Debía continuar averiguando, y así lo hice.

¿Cómo dices? – le pregunté simulando asombro.

Déjeme explicarle, señor.

(A partir de ahora será la misma Paola quien les cuente todo)

Cuando comencé a trabajar aquí, hace 1 año recién había cumplido los 18.

Hasta esa fecha sólo había tenido un novio, desde que tenía 15.

El fue el primer hombre que me besó, el primero que acarició mi piel, del que por primera vez recibí placer, en fin, con él perdí la maldita virginidad.

Recuerde usted que mi novio venía diariamente a buscarme cuando terminaba mis labores.

Era muy celoso, entre sus manos me había hecho mujer, ya no era más la muchachita fea del barrio, los hombres me miraban con lujuria cuando iba por la calle y esto no podía pasar inadvertido para él.

Esto lo alteraba mucho. Comenzamos a discutir por cualquier cosa, se fue tornando violento. Es increíble lo que pueden hacer los celos.

Fue en esa época en que los ví por primera vez a usted y la señora haciendo el amor.

Un sábado había terminado de hacer las labores aquí abajo y subí para recoger una de las habitaciones.

El día anterior su asistente, la señora Carmen, había estado trabajando con usted hasta muy tarde en el estudio y se quedó a dormir aquí.

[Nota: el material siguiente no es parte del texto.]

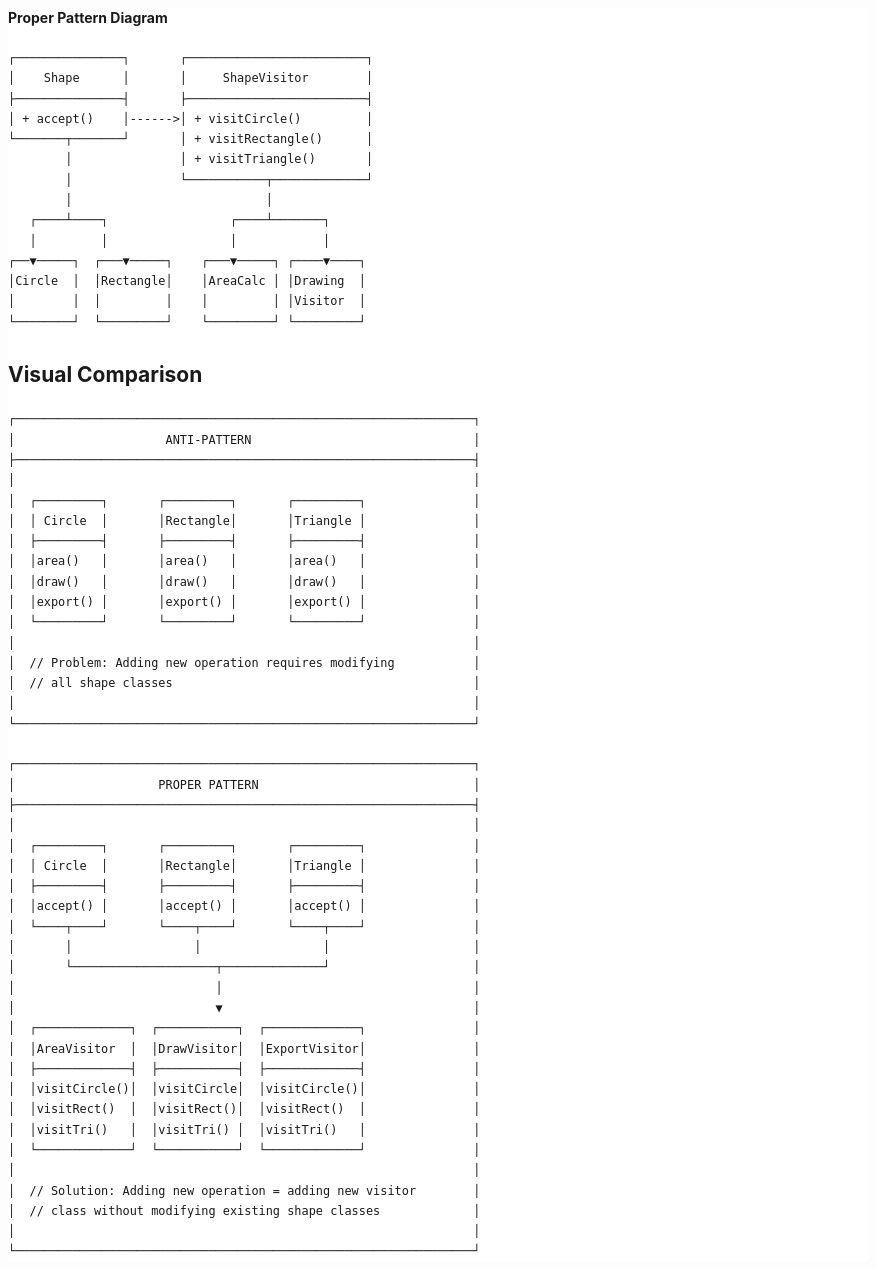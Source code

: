 #### Proper Pattern Diagram

```
┌───────────────┐       ┌─────────────────────────┐
│    Shape      │       │     ShapeVisitor        │
├───────────────┤       ├─────────────────────────┤
│ + accept()    │------>│ + visitCircle()         │
└───────┬───────┘       │ + visitRectangle()      │
        │               │ + visitTriangle()       │
        │               └───────────┬─────────────┘
        │                           │
   ┌────┴────┐                 ┌────┴───────┐
   │         │                 │            │
┌──▼─────┐  ┌───▼─────┐    ┌───▼─────┐ ┌────▼────┐
│Circle  │  │Rectangle│    │AreaCalc │ │Drawing  │
│        │  │         │    │         │ │Visitor  │
└────────┘  └─────────┘    └─────────┘ └─────────┘
```

## Visual Comparison

```
┌────────────────────────────────────────────────────────────────┐
│                     ANTI-PATTERN                               │
├────────────────────────────────────────────────────────────────┤
│                                                                │
│  ┌─────────┐       ┌─────────┐       ┌─────────┐               │
│  │ Circle  │       │Rectangle│       │Triangle │               │
│  ├─────────┤       ├─────────┤       ├─────────┤               │
│  │area()   │       │area()   │       │area()   │               │
│  │draw()   │       │draw()   │       │draw()   │               │
│  │export() │       │export() │       │export() │               │
│  └─────────┘       └─────────┘       └─────────┘               │
│                                                                │
│  // Problem: Adding new operation requires modifying           │
│  // all shape classes                                          │
│                                                                │
└────────────────────────────────────────────────────────────────┘

┌────────────────────────────────────────────────────────────────┐
│                    PROPER PATTERN                              │
├────────────────────────────────────────────────────────────────┤
│                                                                │
│  ┌─────────┐       ┌─────────┐       ┌─────────┐               │
│  │ Circle  │       │Rectangle│       │Triangle │               │
│  ├─────────┤       ├─────────┤       ├─────────┤               │
│  │accept() │       │accept() │       │accept() │               │
│  └────┬────┘       └────┬────┘       └────┬────┘               │
│       │                 │                 │                    │
│       └────────────────────┬──────────────┘                    │
│                            │                                   │
│                            ▼                                   │
│  ┌─────────────┐  ┌───────────┐  ┌─────────────┐               │
│  │AreaVisitor  │  │DrawVisitor│  │ExportVisitor│               │
│  ├─────────────┤  ├───────────┤  ├─────────────┤               │
│  │visitCircle()│  │visitCircle│  │visitCircle()│               │
│  │visitRect()  │  │visitRect()│  │visitRect()  │               │
│  │visitTri()   │  │visitTri() │  │visitTri()   │               │
│  └─────────────┘  └───────────┘  └─────────────┘               │
│                                                                │
│  // Solution: Adding new operation = adding new visitor        │
│  // class without modifying existing shape classes             │
│                                                                │
└────────────────────────────────────────────────────────────────┘
```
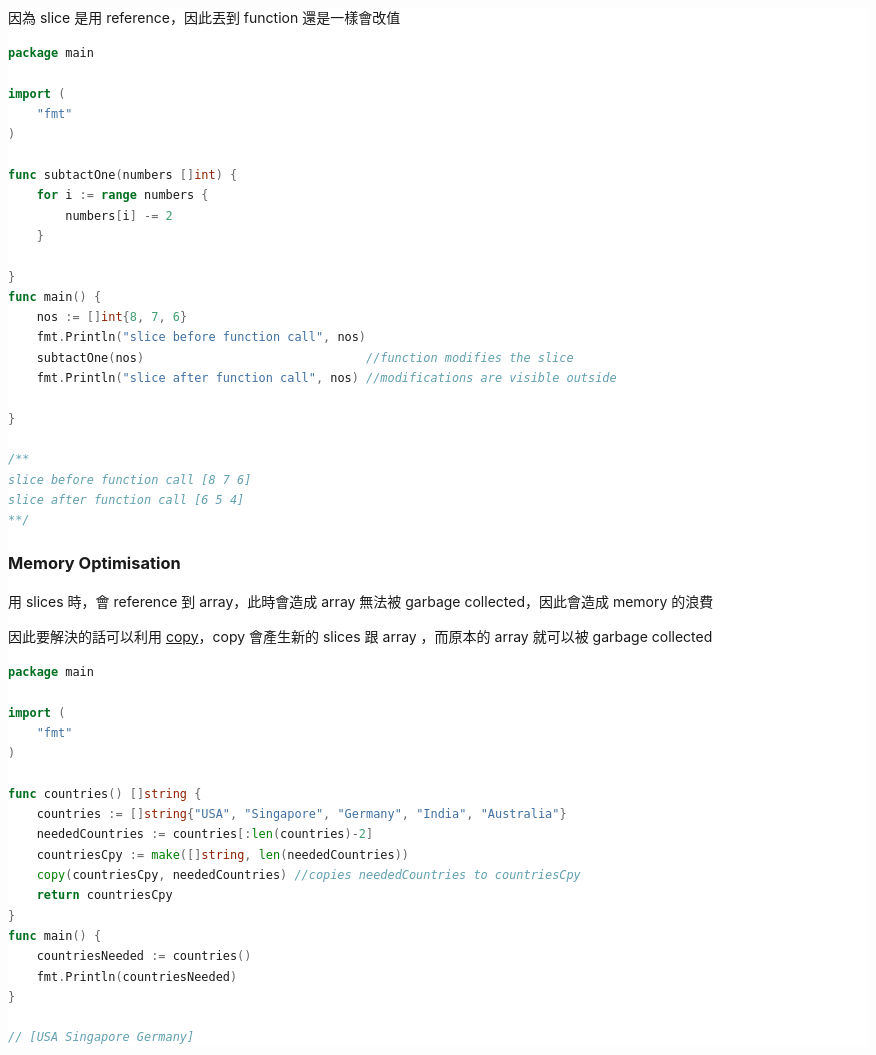 因為 slice 是用 reference，因此丟到 function 還是一樣會改值

```go
package main

import (
    "fmt"
)

func subtactOne(numbers []int) {
    for i := range numbers {
        numbers[i] -= 2
    }

}
func main() {
    nos := []int{8, 7, 6}
    fmt.Println("slice before function call", nos)
    subtactOne(nos)                               //function modifies the slice
    fmt.Println("slice after function call", nos) //modifications are visible outside

}

/**
slice before function call [8 7 6]
slice after function call [6 5 4]
**/
```

### Memory Optimisation

用 slices 時，會 reference 到 array，此時會造成 array 無法被 garbage collected，因此會造成 memory 的浪費

因此要解決的話可以利用 [copy](https://golang.org/pkg/builtin/#copy)，copy 會產生新的 slices 跟 array ，而原本的 array 就可以被 garbage collected

```go
package main

import (
    "fmt"
)

func countries() []string {
    countries := []string{"USA", "Singapore", "Germany", "India", "Australia"}
    neededCountries := countries[:len(countries)-2]
    countriesCpy := make([]string, len(neededCountries))
    copy(countriesCpy, neededCountries) //copies neededCountries to countriesCpy
    return countriesCpy
}
func main() {
    countriesNeeded := countries()
    fmt.Println(countriesNeeded)
}

// [USA Singapore Germany]
```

Había dormido en la habitación continua a la suya.

Como le decía, subí para cambiar la ropa de cama.

Estado en la habitación, sin querer, comencé a escuchar como usted y la señora lo estaban haciendo.

Mi primer impulso fue el de bajar y esperar a más tarde. Pero la curiosidad fue mucho mayor.

Con mucha cautela salí al balcón y me acerqué a las ventanas de su alcoba.

Usted estaba acostado en la cama y su señora estaba sentada sobre usted, dándole la espalda, con la verga completamente incrustada en el ano.

Con una mano se acariciaba el clítoris y con la otra se estaba amasando los senos.

Aquello me dejó paralizada. Jamás había visto a una pareja haciendo el amor, además, nunca mi novio me la había metido por atrás.

Algunas veces lo intentó, pero yo siempre me opuse.

Su esposa comenzó a subir y a bajar.

Cuando subía se sacaba la verga y se la introducía en la vagina.

Entonces bajaba por completo, sin dejar de acariciarse el clítoris.

Después repetía la misma operación, pero a la inversa.

Entonces vi su verga por primera vez.

No pude evitar compararla con la de mi novio y me di cuenta que lo que hasta ese momento había sentido era puro juego si alguna vez llegaba a tener la de usted dentro de mí.

Tal vez fue en ese momento que me nació este deseo que al fin hoy se ha cumplido.

Yo los respeto mucho, porque son muy buenos conmigo, pero no pude evitar el comenzar a excitarme.

Jamás me había pajeado, pero había escuchado a algunas amigas como era que se hacía.

Conteniendo la respiración, introduje una de mis manos en los pantys.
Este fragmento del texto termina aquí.